PRZYSŁUGA ZA GOTÓWKĘ

Kierowca stawił się w umówionym miejscu, student wsiadł do autobusu i chciał wręczyć podarunek znalazcy dokumentów.

- Kiedy zobaczył, że otwieram plecak i wyciągam reklamówkę, powiedział, że to go nie interesuje, interesują go tylko pieniądze. Byłem bardzo zdziwiony, podobnie jak ludzie siedzący w autobusie - opisuje mieszkaniec Makowa. - Odparłem, że nie mam pieniędzy. Kierowca wiedział, że moja karta jest w jego posiadaniu i spytał mnie, gdzie mieści się mój bank.
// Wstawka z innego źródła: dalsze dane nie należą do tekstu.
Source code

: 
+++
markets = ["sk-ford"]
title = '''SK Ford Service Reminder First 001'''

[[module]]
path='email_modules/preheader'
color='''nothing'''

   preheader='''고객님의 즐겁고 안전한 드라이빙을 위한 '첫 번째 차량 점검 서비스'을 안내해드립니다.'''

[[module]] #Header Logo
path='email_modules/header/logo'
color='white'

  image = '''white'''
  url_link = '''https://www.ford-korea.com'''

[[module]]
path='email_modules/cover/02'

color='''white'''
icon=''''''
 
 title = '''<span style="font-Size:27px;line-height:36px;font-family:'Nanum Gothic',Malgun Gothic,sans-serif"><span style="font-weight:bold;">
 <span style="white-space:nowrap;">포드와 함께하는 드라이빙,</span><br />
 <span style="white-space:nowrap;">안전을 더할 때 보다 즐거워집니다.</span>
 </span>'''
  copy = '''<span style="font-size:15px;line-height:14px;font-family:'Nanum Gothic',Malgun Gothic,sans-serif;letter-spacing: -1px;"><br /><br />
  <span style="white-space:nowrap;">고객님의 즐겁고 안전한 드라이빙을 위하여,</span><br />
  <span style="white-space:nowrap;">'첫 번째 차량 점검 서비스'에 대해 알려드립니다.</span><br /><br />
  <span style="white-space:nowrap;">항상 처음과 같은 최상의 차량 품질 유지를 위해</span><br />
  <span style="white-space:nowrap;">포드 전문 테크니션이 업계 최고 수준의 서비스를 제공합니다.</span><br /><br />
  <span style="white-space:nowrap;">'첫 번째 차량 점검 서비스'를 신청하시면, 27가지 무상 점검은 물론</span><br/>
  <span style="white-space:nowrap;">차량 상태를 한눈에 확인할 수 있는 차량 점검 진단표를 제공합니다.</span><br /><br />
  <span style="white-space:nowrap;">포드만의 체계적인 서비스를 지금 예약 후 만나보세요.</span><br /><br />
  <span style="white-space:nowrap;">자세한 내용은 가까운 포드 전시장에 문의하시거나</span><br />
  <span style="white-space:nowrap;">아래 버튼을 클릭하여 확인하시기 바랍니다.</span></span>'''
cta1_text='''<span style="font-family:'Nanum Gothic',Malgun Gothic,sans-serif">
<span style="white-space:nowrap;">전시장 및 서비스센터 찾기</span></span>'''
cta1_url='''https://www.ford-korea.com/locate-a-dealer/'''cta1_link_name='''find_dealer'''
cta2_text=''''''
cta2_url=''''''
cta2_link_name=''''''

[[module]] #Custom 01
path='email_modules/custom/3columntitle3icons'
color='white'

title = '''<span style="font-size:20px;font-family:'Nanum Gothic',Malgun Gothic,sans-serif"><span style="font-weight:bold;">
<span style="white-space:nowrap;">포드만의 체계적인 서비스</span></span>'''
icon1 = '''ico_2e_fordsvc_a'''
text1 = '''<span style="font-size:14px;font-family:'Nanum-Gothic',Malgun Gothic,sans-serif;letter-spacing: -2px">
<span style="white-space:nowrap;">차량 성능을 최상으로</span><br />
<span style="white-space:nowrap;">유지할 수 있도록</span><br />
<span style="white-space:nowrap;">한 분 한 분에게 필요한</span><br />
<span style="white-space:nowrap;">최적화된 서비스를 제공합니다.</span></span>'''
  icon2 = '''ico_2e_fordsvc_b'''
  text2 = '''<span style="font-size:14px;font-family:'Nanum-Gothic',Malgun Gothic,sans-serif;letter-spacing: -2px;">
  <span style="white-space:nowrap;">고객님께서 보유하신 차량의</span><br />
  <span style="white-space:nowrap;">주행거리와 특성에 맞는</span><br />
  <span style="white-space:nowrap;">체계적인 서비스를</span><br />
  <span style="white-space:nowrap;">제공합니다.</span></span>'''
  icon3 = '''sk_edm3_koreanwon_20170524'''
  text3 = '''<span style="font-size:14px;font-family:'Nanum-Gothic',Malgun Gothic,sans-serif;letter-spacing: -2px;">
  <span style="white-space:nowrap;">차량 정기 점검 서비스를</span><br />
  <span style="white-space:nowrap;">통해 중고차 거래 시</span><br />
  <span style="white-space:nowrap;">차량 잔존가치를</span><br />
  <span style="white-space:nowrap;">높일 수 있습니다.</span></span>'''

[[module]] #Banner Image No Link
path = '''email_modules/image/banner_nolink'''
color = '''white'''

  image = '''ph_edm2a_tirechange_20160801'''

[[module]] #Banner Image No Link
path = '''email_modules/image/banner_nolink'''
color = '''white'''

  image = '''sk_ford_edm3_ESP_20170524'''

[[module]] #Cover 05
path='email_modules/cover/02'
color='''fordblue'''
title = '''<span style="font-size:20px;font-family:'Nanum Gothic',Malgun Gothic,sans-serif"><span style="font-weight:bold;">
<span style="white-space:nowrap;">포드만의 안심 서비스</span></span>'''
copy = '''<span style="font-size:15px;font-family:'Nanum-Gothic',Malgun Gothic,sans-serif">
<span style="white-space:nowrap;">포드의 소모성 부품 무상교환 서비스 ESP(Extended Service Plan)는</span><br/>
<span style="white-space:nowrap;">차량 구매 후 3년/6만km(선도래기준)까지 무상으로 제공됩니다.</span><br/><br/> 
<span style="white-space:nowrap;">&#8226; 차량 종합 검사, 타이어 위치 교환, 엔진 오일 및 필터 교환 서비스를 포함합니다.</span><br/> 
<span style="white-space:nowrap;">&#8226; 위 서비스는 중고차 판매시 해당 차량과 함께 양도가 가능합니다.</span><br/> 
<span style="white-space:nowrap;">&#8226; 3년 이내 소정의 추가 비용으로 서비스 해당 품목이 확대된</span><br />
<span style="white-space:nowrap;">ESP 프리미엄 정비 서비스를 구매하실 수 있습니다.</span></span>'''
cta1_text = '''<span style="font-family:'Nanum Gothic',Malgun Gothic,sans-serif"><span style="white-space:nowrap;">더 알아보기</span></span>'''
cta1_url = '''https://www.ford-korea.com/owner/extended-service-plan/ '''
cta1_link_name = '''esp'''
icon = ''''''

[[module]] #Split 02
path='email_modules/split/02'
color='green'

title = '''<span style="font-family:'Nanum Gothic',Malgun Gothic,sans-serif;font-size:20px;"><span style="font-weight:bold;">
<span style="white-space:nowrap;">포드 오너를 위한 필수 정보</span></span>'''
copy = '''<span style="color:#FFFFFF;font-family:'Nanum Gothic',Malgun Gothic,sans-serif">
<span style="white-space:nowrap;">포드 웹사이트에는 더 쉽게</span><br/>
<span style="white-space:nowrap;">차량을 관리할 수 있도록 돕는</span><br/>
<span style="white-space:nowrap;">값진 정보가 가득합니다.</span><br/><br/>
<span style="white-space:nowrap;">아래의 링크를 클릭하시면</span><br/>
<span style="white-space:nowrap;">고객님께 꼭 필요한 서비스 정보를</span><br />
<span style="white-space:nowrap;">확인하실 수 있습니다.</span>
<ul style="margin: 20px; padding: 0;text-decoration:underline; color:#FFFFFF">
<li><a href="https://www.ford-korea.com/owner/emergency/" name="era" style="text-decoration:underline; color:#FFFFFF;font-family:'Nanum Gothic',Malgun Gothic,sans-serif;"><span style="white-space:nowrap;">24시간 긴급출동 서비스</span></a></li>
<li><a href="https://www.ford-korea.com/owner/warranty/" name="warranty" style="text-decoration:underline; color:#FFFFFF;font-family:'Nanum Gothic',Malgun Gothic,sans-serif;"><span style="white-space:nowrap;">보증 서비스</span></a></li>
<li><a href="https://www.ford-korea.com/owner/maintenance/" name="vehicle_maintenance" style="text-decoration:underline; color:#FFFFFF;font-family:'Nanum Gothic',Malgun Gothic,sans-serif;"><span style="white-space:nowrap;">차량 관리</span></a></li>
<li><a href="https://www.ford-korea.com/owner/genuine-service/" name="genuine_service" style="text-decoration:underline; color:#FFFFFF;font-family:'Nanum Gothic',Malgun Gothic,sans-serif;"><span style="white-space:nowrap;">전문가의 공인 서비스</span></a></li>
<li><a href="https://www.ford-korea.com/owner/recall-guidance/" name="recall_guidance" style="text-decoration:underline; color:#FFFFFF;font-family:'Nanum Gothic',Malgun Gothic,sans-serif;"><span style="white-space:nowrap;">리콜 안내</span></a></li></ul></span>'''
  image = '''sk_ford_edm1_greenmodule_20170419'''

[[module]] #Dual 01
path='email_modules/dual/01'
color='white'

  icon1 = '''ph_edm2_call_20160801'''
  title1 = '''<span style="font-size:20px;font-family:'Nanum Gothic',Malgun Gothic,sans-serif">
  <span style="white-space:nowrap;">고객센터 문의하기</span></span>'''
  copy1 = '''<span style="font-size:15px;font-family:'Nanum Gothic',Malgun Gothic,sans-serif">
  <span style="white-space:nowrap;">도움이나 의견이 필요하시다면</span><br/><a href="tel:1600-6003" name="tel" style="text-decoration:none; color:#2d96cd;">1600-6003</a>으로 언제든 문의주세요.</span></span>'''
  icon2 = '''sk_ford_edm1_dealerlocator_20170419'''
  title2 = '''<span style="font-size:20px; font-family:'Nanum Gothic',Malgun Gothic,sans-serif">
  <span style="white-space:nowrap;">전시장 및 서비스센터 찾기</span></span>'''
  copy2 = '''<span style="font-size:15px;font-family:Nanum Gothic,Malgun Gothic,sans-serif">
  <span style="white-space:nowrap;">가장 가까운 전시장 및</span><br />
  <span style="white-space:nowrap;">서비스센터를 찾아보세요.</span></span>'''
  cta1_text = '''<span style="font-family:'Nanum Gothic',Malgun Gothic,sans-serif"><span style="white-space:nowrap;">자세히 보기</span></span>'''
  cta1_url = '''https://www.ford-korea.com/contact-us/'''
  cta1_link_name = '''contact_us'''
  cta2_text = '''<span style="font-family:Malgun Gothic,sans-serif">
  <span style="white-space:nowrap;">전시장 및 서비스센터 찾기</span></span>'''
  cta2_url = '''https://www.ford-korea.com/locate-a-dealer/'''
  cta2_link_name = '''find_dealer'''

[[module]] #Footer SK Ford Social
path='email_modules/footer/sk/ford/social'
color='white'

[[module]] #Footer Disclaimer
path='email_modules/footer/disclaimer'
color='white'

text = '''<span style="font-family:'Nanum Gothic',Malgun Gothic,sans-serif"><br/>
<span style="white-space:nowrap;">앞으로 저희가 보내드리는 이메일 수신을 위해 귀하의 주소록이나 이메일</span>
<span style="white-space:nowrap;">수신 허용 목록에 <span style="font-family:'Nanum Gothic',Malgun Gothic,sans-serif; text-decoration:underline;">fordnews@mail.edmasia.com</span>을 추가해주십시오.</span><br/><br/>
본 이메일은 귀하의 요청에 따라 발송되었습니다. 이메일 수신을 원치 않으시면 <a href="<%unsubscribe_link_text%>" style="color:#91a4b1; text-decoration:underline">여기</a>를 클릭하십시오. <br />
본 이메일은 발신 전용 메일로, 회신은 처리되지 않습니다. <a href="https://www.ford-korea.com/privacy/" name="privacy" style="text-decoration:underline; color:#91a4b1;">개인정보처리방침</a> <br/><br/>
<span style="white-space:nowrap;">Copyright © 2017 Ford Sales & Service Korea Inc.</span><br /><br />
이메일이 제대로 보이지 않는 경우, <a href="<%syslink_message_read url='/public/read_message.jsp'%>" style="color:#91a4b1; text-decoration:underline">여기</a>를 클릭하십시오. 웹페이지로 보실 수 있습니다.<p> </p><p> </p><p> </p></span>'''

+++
Według relacji studenta, pracownik Bus-Komu oświadczył, że poczeka, aż właściciel zguby pobierze gotówkę z bankomatu. Oddał przy tym tylko kartę, resztę dokumentów zostawiając. Michał Bednarczyk relacjonuje, że wypłacił z bankomatu 50 złotych. Wrócił po kilku minutach i wręczył pieniądze kierowcy, otrzymując w zamian dokumenty.

- Zdaję sobie sprawę, że znalazcy mienia przysługuje 10% jego wartości, ale jest też coś takiego jak przyzwoitość, szacunek, skromność oraz profesjonalizm - mówi mieszkaniec Makowa.

WERSJA KIEROWCY

Kierowca Bus-Komu potwierdza, że student zostawił dokumenty w jego autobusie i że umówił się z nim na ich odbiór. Dalszy bieg wydarzeń przedstawia już jednak inaczej.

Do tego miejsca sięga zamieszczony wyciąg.